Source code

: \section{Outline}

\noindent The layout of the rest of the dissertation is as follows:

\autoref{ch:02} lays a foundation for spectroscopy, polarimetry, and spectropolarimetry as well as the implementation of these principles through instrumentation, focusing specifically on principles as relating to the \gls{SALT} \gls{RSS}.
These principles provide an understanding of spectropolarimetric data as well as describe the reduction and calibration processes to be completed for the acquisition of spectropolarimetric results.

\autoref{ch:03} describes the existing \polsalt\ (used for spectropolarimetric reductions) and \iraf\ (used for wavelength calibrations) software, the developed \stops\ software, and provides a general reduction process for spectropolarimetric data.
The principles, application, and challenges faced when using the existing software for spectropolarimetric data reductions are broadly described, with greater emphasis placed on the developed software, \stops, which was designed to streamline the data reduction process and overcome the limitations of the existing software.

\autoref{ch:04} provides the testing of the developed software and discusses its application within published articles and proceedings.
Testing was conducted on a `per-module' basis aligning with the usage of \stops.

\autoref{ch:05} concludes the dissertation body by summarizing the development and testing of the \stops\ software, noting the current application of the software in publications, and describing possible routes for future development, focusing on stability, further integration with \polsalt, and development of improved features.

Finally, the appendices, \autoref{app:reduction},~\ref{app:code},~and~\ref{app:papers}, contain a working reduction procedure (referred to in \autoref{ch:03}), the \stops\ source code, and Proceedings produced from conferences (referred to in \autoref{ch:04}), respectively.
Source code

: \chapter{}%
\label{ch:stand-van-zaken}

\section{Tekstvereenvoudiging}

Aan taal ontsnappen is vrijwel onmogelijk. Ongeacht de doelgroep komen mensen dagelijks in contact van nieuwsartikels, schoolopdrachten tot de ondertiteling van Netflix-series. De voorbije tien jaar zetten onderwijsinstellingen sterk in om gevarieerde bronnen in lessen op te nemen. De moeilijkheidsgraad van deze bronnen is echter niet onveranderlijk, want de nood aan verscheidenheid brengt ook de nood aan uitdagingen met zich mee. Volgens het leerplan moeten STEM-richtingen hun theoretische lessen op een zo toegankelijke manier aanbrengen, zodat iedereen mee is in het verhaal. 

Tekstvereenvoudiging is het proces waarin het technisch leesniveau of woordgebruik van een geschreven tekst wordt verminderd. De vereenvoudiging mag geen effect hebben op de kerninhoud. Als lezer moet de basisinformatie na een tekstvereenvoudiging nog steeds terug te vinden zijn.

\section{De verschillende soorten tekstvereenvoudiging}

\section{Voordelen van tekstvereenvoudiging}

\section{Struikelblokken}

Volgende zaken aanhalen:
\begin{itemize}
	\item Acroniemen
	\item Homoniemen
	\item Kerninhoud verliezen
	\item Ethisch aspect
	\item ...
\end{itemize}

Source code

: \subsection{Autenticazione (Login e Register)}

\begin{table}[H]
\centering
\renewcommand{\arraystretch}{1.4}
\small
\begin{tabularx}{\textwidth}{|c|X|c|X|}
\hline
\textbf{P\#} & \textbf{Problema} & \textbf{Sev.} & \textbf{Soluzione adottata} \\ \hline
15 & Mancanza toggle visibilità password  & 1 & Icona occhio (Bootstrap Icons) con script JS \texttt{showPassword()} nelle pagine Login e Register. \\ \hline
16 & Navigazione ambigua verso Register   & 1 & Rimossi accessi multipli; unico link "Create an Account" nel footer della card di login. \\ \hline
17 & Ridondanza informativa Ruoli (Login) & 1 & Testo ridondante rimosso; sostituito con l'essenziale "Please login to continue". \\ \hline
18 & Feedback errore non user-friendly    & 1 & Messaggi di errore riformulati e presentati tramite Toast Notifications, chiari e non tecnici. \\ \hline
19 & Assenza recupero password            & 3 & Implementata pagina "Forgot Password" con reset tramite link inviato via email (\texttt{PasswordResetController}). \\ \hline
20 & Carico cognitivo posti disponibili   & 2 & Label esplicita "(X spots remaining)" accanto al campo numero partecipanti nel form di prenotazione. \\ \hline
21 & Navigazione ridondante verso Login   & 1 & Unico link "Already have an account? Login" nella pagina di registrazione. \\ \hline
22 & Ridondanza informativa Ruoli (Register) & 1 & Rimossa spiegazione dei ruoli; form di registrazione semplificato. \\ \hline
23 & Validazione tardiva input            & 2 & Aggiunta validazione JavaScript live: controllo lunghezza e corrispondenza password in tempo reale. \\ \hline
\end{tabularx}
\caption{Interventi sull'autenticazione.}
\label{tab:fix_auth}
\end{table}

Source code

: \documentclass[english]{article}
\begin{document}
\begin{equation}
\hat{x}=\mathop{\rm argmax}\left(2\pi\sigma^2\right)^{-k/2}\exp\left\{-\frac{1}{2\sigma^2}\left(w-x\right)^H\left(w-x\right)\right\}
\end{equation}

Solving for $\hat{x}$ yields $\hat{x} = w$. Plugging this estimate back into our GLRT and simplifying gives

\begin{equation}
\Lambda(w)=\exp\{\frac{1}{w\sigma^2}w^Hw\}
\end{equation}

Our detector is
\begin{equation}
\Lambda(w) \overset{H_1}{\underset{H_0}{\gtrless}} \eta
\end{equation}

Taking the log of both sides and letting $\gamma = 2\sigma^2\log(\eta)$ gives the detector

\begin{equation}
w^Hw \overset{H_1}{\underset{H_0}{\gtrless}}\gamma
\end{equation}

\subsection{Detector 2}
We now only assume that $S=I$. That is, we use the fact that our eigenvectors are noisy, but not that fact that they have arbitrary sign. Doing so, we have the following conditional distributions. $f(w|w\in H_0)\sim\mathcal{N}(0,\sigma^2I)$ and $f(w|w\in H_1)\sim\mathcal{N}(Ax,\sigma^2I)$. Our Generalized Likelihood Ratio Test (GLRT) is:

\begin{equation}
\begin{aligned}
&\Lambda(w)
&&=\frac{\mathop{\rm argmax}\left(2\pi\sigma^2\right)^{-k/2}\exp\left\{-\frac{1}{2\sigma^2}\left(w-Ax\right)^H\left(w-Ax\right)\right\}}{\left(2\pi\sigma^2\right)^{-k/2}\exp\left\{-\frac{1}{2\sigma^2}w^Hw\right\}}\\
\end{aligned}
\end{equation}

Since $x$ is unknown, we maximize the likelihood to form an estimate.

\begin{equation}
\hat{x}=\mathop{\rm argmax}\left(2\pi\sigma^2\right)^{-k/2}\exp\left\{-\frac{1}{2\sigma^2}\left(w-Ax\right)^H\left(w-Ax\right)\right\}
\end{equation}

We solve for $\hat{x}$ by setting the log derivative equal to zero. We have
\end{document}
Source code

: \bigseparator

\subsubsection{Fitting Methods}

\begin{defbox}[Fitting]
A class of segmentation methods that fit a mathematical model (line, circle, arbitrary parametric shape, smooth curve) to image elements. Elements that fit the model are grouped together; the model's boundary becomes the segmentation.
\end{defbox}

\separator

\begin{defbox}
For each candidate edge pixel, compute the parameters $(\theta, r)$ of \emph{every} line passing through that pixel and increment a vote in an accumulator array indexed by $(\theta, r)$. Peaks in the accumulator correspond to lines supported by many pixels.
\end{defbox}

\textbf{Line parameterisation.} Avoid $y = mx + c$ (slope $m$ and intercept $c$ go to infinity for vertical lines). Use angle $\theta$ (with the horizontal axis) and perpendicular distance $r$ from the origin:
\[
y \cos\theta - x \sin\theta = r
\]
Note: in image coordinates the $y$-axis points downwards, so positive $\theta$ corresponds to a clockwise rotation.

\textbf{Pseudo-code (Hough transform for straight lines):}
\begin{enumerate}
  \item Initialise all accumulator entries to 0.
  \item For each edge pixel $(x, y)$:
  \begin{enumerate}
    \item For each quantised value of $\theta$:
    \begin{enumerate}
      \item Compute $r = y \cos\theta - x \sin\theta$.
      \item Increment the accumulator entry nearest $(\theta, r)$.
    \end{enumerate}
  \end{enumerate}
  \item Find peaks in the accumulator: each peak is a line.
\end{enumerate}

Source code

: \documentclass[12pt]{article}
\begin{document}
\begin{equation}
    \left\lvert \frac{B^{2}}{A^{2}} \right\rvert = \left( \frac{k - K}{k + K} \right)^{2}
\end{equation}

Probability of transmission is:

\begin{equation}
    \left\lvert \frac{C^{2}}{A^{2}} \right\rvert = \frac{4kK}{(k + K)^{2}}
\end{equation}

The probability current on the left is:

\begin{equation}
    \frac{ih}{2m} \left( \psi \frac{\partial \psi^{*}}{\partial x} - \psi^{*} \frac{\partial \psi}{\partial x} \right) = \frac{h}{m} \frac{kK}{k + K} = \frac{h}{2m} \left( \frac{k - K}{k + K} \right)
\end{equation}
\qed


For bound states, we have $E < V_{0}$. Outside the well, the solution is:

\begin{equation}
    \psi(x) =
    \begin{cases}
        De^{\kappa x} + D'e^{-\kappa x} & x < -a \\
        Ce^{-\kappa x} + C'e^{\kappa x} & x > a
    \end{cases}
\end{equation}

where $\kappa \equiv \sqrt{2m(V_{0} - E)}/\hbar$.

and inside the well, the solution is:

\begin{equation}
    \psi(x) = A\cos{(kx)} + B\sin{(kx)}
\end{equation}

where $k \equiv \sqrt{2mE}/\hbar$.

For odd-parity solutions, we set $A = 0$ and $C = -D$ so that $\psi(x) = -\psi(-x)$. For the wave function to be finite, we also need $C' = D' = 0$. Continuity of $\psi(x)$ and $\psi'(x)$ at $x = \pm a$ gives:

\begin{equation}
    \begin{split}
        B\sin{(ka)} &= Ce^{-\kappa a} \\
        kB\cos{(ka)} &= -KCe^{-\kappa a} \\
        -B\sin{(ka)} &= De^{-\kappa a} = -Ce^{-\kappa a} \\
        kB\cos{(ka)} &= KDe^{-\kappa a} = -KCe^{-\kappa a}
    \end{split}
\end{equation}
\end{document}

--

Problem to solve
Please show every line of the entries above that contains the word "focusing".

Result for this task
\autoref{ch:02} lays a foundation for spectroscopy, polarimetry, and spectropolarimetry as well as the implementation of these principles through instrumentation, focusing specifically on principles as relating to the \gls{SALT} \gls{RSS}.
\autoref{ch:05} concludes the dissertation body by summarizing the development and testing of the \stops\ software, noting the current application of the software in publications, and describing possible routes for future development, focusing on stability, further integration with \polsalt, and development of improved features.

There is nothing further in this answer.